The opinion of the court was delivered by: Kram, District Judge.
This case concerns a dispute over an insurance claim for lost
or missing coffee. Presently before the court is defendant
Balfour Maclaine International's and Van Ekris & Stoett, Inc.'s
motion to dismiss pursuant to Rule 12(b)(1) of the Federal
Rules of Civil Procedure. Plaintiff and the moving defendant
have also cross-moved against each other for sanctions.
According to the Complaint in this case, Atlantic Mutual
Insurance Co. ("Atlantic") issued a Marine Open Cargo Policy
("the Policy") to defendant Balfour Maclaine International,
Ltd. ("Balfour") providing insurance
coverage for coffee, among other goods, and including a "Shore
Risks Coverage" clause extending coverage to goods or
merchandise that were physically stored at insured locations.
In October 1990, defendant Balfour and its subsidiary,
defendant Van Ekris & Stoett, Inc. ("Van Ekris") made a claim
for $22,096,055.43 under the Policy for the physical loss of
approximately 165,564 bags of coffee weighing over 25,000,000
pounds which were allegedly stored in certain Mexican
warehouses. Atlantic then brought this declaratory judgment
action against Balfour, Van Ekris, and numerous banks to obtain
a determination that it is not liable under the Policy.
Atlantic asserts that the question of insurance coverage
under the Policy creates an actual case or controversy under
the Federal Declaratory Judgment Act, 28 U.S.C. § 2201, and
that the maritime nature of the contract brings the controversy
within the federal district courts' admiralty and maritime
jurisdiction, 28 U.S.C. § 1333. Atlantic maintains that
defendants have not brought forward sufficient evidence to
substantiate their claim that the coffee was ever physically
stored in insured Mexican warehouses, and therefore are not
entitled to recover under the policy. Complaint, ¶¶ 38-40. Even
assuming that coffee was stored at insured locations in Mexico
and that coverage does exist, Atlantic alleges that defendants
have failed to produce sufficient proof of loss and/or amount
of loss. Complaint, ¶¶ 42-44. Atlantic seeks a judgment
declaring that there is no coverage for defendants' claim under
the Policy; that if there is coverage, defendants' evidence is
insufficient to prove a claim in the amount of $23,096,055.43;
and that plaintiff is entitled to an inspection of defendants'
records, accounts and books pertaining to goods insured under
the policy, in accordance with the "Inspection of Records"
clause of the Policy.
Defendants Balfour and Van Ekris have moved for dismissal for
lack of subject matter jurisdiction in accordance with Rule
12(b)(1) of the Federal Rules of Civil Procedure. They argue
that there is no maritime jurisdiction. They reason that since
Atlantic admits that the alleged losses occurred while in
storage in Mexico, the subject of the claim in question has
nothing to do with the sea and therefore precludes an assertion
of admiralty jurisdiction. Affidavit of Keith F. Dalen, Esq.,
dated December 7, 1990 (hereinafter "Dalen Aff. I") ¶ 5.
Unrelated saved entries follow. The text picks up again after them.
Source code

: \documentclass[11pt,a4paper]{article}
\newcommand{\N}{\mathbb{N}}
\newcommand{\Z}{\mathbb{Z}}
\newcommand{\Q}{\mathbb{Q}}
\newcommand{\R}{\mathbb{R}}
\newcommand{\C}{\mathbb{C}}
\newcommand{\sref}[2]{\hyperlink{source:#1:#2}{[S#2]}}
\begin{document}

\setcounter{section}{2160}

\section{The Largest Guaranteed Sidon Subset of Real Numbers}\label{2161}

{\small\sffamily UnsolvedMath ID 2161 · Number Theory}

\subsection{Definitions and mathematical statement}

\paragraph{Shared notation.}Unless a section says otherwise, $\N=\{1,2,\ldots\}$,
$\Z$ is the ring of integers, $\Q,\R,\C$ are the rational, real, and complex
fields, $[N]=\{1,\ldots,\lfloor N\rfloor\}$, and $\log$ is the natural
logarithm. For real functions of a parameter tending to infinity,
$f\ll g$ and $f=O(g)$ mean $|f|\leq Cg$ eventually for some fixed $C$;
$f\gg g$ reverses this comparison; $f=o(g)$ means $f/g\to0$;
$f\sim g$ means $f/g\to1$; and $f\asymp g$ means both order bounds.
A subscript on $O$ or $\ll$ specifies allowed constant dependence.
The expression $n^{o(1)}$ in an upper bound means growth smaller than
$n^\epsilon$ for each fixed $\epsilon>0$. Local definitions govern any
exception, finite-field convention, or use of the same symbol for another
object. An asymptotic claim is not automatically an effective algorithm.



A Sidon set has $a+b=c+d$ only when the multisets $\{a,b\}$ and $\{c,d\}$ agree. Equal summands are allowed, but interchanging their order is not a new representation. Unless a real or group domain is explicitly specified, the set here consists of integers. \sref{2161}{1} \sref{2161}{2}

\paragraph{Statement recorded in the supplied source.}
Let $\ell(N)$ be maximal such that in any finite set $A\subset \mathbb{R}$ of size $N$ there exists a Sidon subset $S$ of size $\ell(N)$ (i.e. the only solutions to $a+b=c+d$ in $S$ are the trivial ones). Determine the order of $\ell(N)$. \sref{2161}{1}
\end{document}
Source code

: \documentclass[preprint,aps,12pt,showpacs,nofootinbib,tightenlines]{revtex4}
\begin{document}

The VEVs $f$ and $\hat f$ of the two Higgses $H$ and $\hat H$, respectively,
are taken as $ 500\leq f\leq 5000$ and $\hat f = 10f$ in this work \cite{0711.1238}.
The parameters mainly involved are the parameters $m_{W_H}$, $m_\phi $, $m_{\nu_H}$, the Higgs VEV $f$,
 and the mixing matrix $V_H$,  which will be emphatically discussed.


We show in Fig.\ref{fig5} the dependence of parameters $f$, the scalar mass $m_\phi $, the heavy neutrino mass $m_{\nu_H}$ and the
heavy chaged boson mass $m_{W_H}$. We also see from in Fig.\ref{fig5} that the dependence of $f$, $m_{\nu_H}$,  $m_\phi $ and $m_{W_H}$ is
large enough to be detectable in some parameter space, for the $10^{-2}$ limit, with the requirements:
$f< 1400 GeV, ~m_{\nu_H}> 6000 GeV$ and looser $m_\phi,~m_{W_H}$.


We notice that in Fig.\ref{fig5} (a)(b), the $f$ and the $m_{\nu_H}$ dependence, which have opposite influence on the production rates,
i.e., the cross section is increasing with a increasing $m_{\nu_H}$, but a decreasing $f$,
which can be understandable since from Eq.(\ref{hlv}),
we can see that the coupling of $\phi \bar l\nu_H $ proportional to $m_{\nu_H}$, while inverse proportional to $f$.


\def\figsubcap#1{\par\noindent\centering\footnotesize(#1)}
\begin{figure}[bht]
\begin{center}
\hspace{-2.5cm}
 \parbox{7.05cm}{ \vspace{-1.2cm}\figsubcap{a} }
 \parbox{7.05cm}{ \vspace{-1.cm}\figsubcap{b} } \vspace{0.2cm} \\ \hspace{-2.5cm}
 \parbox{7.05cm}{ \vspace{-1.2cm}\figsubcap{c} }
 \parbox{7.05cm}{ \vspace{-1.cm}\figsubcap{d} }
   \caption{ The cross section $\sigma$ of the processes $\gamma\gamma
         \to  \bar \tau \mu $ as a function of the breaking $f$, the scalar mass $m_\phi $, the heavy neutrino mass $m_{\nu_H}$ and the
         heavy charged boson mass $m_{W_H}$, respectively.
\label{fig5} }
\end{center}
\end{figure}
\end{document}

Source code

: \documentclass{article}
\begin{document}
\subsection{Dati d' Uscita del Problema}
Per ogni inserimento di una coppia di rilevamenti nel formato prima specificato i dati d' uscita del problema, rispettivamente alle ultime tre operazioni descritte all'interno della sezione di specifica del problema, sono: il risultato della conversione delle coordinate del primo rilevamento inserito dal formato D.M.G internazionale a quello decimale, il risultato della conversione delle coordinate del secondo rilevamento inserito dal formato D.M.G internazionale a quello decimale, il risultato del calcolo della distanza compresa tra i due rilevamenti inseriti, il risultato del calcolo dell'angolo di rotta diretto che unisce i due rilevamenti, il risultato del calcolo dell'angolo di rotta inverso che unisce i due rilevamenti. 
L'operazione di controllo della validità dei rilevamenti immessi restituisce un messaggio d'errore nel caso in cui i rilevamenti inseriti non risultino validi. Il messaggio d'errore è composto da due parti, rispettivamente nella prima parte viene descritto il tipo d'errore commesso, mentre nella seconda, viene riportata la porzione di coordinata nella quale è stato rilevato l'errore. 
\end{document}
Additionally, defendants have submitted affidavits stating that
the lost coffee was intended to be transported by truck and not
by maritime transportation to Laredo, Texas. Affidavit of
Jeffrey Mayer, dated November 15, 1990 (hereinafter "Mayer
Aff.") ¶ 3; Affidavit of Carl F. Kimling, dated November 15,
1990 (hereinafter "Kimling Aff.") ¶ 3.
Defendants have also moved for sanctions under Rule 11 of the
Federal Rules of Civil Procedure, claiming that Atlantic's
Complaint is neither well-grounded in fact nor interposed for
a proper purpose. Defendants allege that Atlantic continued to
investigate the insurance claim after this action was
commenced; consequently, Atlantic's allegation in the Complaint
that they had denied the claim was false. Dalen Aff. I ¶¶ 6, 7,
16, 17. Additionally, defendants argue that Atlantic brought
this action solely to insure federal jurisdiction for any
future litigation in order to gain a tactical advantage over
the defendants. Mayer and Kimling Affidavits, ¶¶ 7; Defendants'
Memorandum of Law in Support of Motion, at 10. Plaintiffs have
responded with their own request for costs against defendants
for opposing the motions. Affidavit of John A.V. Nicoletti,
dated January 9, 1991 (hereinafter "Nicoletti Aff.") ¶ 27.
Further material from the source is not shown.